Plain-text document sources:
——————
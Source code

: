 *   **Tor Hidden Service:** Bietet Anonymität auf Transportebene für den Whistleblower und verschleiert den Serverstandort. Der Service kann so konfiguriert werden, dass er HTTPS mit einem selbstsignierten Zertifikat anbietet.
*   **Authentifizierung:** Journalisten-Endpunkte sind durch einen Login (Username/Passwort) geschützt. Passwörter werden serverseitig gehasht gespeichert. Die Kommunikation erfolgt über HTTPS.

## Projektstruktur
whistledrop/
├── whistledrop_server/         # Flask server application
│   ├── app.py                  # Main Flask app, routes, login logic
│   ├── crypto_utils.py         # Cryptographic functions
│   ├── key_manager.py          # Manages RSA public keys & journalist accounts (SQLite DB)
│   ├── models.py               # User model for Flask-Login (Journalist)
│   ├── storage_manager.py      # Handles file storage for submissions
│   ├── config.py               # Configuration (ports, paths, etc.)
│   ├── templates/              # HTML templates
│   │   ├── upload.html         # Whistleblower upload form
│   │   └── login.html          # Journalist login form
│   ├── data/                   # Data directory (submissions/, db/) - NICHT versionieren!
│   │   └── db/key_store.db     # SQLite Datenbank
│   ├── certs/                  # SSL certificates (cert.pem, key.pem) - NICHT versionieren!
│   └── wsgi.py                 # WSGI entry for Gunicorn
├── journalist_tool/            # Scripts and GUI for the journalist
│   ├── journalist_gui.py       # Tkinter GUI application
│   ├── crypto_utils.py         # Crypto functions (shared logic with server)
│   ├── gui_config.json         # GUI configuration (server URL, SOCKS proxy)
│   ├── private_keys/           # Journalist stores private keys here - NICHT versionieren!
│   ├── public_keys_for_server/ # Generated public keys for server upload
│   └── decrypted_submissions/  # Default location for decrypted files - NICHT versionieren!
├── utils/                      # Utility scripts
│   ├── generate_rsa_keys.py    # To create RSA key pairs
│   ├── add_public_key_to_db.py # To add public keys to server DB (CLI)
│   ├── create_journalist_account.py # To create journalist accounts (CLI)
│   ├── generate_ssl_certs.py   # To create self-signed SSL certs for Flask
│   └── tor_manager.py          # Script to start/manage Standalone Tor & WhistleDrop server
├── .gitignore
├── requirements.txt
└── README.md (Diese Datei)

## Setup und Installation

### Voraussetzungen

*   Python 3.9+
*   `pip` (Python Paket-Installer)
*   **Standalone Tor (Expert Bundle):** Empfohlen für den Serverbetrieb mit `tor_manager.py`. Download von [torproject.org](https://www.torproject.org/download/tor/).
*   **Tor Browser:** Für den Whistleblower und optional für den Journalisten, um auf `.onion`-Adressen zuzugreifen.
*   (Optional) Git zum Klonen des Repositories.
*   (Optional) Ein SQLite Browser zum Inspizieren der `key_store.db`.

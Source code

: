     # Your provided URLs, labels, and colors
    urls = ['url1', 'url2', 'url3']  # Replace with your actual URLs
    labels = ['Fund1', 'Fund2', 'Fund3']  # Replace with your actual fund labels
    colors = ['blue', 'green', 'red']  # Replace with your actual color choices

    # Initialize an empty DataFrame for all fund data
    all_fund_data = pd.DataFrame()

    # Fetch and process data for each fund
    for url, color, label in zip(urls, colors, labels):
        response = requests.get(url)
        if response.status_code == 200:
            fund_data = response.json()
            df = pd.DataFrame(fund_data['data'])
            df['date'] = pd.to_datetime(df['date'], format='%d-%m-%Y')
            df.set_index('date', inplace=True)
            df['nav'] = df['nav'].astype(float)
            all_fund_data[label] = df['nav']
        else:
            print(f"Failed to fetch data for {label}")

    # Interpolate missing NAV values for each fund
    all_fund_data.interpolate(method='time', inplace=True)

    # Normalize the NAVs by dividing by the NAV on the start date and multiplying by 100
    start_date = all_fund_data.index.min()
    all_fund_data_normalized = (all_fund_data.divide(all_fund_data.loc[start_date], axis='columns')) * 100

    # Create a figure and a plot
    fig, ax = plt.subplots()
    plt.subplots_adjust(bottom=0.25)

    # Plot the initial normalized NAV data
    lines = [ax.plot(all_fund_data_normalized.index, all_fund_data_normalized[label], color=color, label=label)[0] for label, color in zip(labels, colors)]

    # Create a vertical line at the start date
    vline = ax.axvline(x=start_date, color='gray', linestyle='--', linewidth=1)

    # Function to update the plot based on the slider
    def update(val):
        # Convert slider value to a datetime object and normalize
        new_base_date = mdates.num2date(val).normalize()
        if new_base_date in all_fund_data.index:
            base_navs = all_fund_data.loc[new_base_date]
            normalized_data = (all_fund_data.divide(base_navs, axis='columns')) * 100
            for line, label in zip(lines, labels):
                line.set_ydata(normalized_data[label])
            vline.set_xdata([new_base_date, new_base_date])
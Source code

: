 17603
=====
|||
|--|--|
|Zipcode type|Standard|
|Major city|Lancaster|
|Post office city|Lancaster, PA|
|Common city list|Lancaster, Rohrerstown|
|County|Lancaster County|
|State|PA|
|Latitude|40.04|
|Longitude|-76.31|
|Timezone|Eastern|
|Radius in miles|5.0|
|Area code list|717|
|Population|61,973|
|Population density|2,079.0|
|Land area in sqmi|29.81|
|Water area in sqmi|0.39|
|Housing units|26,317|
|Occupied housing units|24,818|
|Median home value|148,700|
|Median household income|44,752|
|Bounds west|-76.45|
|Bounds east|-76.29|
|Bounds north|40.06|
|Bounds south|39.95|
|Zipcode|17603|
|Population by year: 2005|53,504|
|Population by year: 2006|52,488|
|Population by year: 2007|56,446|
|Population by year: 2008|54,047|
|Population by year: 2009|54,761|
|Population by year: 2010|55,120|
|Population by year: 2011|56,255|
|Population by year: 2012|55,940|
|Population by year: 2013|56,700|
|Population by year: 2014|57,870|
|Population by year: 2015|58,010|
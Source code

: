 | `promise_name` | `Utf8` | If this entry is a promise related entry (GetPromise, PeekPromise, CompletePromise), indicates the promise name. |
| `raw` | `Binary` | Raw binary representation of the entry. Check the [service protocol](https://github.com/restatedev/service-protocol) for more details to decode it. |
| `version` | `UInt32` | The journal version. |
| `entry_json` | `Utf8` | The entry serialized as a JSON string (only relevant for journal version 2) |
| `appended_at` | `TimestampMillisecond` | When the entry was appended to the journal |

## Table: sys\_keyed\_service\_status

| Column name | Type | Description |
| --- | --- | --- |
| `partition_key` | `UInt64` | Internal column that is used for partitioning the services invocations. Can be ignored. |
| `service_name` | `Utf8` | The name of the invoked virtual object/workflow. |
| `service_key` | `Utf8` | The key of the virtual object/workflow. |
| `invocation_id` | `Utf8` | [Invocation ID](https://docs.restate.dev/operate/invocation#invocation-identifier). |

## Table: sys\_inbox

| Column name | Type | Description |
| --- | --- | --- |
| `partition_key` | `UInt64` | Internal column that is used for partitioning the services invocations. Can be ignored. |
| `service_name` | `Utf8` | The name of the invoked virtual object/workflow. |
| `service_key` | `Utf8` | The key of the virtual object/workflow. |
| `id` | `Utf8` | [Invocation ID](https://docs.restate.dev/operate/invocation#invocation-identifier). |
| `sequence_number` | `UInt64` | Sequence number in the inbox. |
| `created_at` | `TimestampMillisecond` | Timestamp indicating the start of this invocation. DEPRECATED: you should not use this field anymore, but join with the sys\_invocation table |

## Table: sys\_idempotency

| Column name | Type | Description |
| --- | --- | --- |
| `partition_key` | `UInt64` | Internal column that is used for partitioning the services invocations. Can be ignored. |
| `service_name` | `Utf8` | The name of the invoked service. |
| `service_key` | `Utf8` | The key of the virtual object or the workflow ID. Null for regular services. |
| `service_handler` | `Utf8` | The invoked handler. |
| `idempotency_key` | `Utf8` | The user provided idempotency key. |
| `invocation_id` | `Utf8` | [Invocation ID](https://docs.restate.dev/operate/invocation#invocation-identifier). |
——————
> [Work request] Above are the entries. Copy exactly the part that opens with the line containing "labels = ['Fund1', 'Fund2', 'Fund3']" and closes with the line containing "start_date = all_fund_data.index.min()", and no more.

> [Your response]
    labels = ['Fund1', 'Fund2', 'Fund3']  # Replace with your actual fund labels
    colors = ['blue', 'green', 'red']  # Replace with your actual color choices

    # Initialize an empty DataFrame for all fund data
    all_fund_data = pd.DataFrame()

    # Fetch and process data for each fund
    for url, color, label in zip(urls, colors, labels):
        response = requests.get(url)
        if response.status_code == 200:
            fund_data = response.json()
            df = pd.DataFrame(fund_data['data'])
            df['date'] = pd.to_datetime(df['date'], format='%d-%m-%Y')
            df.set_index('date', inplace=True)
            df['nav'] = df['nav'].astype(float)
            all_fund_data[label] = df['nav']
        else:
            print(f"Failed to fetch data for {label}")

    # Interpolate missing NAV values for each fund
    all_fund_data.interpolate(method='time', inplace=True)

    # Normalize the NAVs by dividing by the NAV on the start date and multiplying by 100
    start_date = all_fund_data.index.min()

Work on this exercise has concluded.